START DATA EXCERPTS
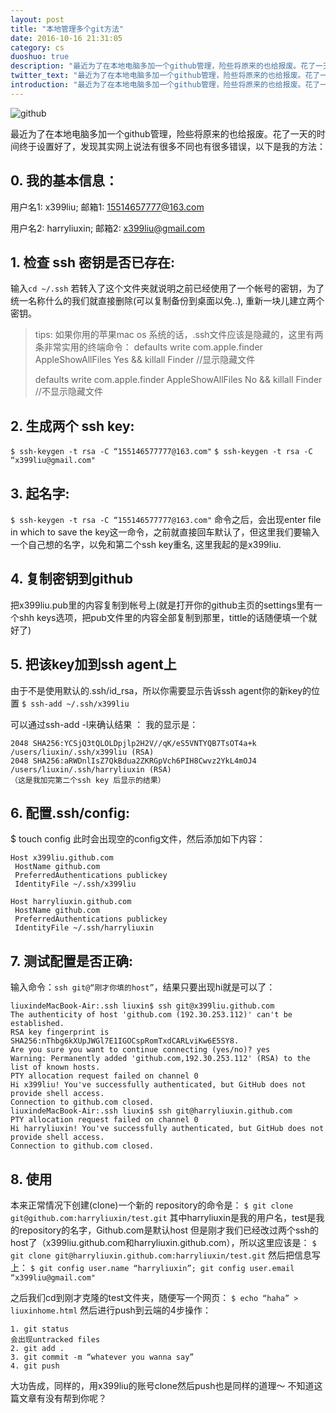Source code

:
 ```yaml
---
layout: post
title: "本地管理多个git方法"
date: 2016-10-16 21:31:05
category: cs
duoshuo: true
description: "最近为了在本地电脑多加一个github管理，险些将原来的也给报废。花了一天的时间终于设置好了，发现其实网上说法有很多不同也有很多错误."
twitter_text: "最近为了在本地电脑多加一个github管理，险些将原来的也给报废。花了一天的时间终于设置好了，发现其实网上说法有很多不同也有很多错误."
introduction: "最近为了在本地电脑多加一个github管理，险些将原来的也给报废。花了一天的时间终于设置好了，发现其实网上说法有很多不同也有很多错误."
---
```

![github](http://imgbbsw.baidu.com/data/forum/201311/24/113748qa422q2auu9szssk.jpg)

最近为了在本地电脑多加一个github管理，险些将原来的也给报废。花了一天的时间终于设置好了，发现其实网上说法有很多不同也有很多错误，以下是我的方法：

## 0. 我的基本信息：
用户名1: x399liu; 邮箱1: 15514657777@163.com

用户名2: harryliuxin; 邮箱2: x399liu@gmail.com

## 1. 检查 ssh 密钥是否已存在:
输入`cd ~/.ssh`
若转入了这个文件夹就说明之前已经使用了一个帐号的密钥，为了统一名称什么的我们就直接删除(可以复制备份到桌面以免..), 重新一块儿建立两个密钥。

>tips: 如果你用的苹果mac os 系统的话，.ssh文件应该是隐藏的，这里有两条非常实用的终端命令：
defaults write com.apple.finder AppleShowAllFiles Yes && killall Finder //显示隐藏文件
>
>defaults write com.apple.finder AppleShowAllFiles No && killall Finder //不显示隐藏文件

## 2. 生成两个 ssh key:
`$ ssh-keygen -t rsa -C “155146577777@163.com"`
`$ ssh-keygen -t rsa -C “x399liu@gmail.com"`

## 3. 起名字:
`$ ssh-keygen -t rsa -C “155146577777@163.com"` 命令之后，会出现enter file in which to save the key这一命令，之前就直接回车默认了，但这里我们要输入一个自己想的名字，以免和第二个ssh key重名, 这里我起的是x399liu.

## 4. 复制密钥到github
把x399liu.pub里的内容复制到帐号上(就是打开你的github主页的settings里有一个shh keys选项，把pub文件里的内容全部复制到那里，tittle的话随便填一个就好了)

## 5. 把该key加到ssh agent上
由于不是使用默认的.ssh/id_rsa，所以你需要显示告诉ssh agent你的新key的位置
`$ ssh-add ~/.ssh/x399liu`

可以通过ssh-add -l来确认结果 ：
我的显示是：

	2048 SHA256:YCSjQ3tQLOLDpjlp2H2V//qK/eS5VNTYQB7TsOT4a+k /users/liuxin/.ssh/x399liu (RSA)
	2048 SHA256:aRWDnlIsZ7QkBdua2ZKRGpVch6PIH8Cwvz2YkL4mOJ4 /users/liuxin/.ssh/harryliuxin (RSA)
	（这是我加完第二个ssh key 后显示的结果）

## 6. 配置.ssh/config:
$ touch config
此时会出现空的config文件，然后添加如下内容：

	Host x399liu.github.com
	 HostName github.com
	 PreferredAuthentications publickey
	 IdentityFile ~/.ssh/x399liu

	Host harryliuxin.github.com
	 HostName github.com
	 PreferredAuthentications publickey
	 IdentityFile ~/.ssh/harryliuxin

## 7. 测试配置是否正确:
输入命令：`ssh git@“刚才你填的host”`，结果只要出现hi就是可以了：

	liuxindeMacBook-Air:.ssh liuxin$ ssh git@x399liu.github.com
	The authenticity of host 'github.com (192.30.253.112)' can't be established.
	RSA key fingerprint is SHA256:nThbg6kXUpJWGl7E1IGOCspRomTxdCARLviKw6E5SY8.
	Are you sure you want to continue connecting (yes/no)? yes
	Warning: Permanently added 'github.com,192.30.253.112' (RSA) to the list of known hosts.
	PTY allocation request failed on channel 0
	Hi x399liu! You've successfully authenticated, but GitHub does not provide shell access.
	Connection to github.com closed.
	liuxindeMacBook-Air:.ssh liuxin$ ssh git@harryliuxin.github.com
	PTY allocation request failed on channel 0
	Hi harryliuxin! You've successfully authenticated, but GitHub does not provide shell access.
	Connection to github.com closed.

## 8. 使用
本来正常情况下创建(clone)一个新的 repository的命令是：
`$ git clone git@github.com:harryliuxin/test.git`
其中harryliuxin是我的用户名，test是我的repository的名字，Github.com是默认host
但是刚才我们已经改过两个ssh的host了（x399liu.github.com和harryliuxin.github.com），所以这里应该是：
`$ git clone git@harryliuxin.github.com:harryliuxin/test.git`
然后把信息写上：
`$ git config user.name “harryliuxin”; git config user.email “x399liu@gmail.com"`

之后我们cd到刚才克隆的test文件夹，随便写一个网页：
`$ echo “haha” > liuxinhome.html`
然后进行push到云端的4步操作：

	1. git status
	会出现untracked files
	2. git add .
	3. git commit -m “whatever you wanna say”
	4. git push

大功告成，同样的，用x399liu的账号clone然后push也是同样的道理～ 不知道这篇文章有没有帮到你呢？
END DATA EXCERPTS
PROBLEM TO WORK ON:
The lines sought are those in the data above that include the string "finder"; copy each one.

ANSWER AREA:
defaults write com.apple.finder AppleShowAllFiles Yes && killall Finder //显示隐藏文件
>defaults write com.apple.finder AppleShowAllFiles No && killall Finder //不显示隐藏文件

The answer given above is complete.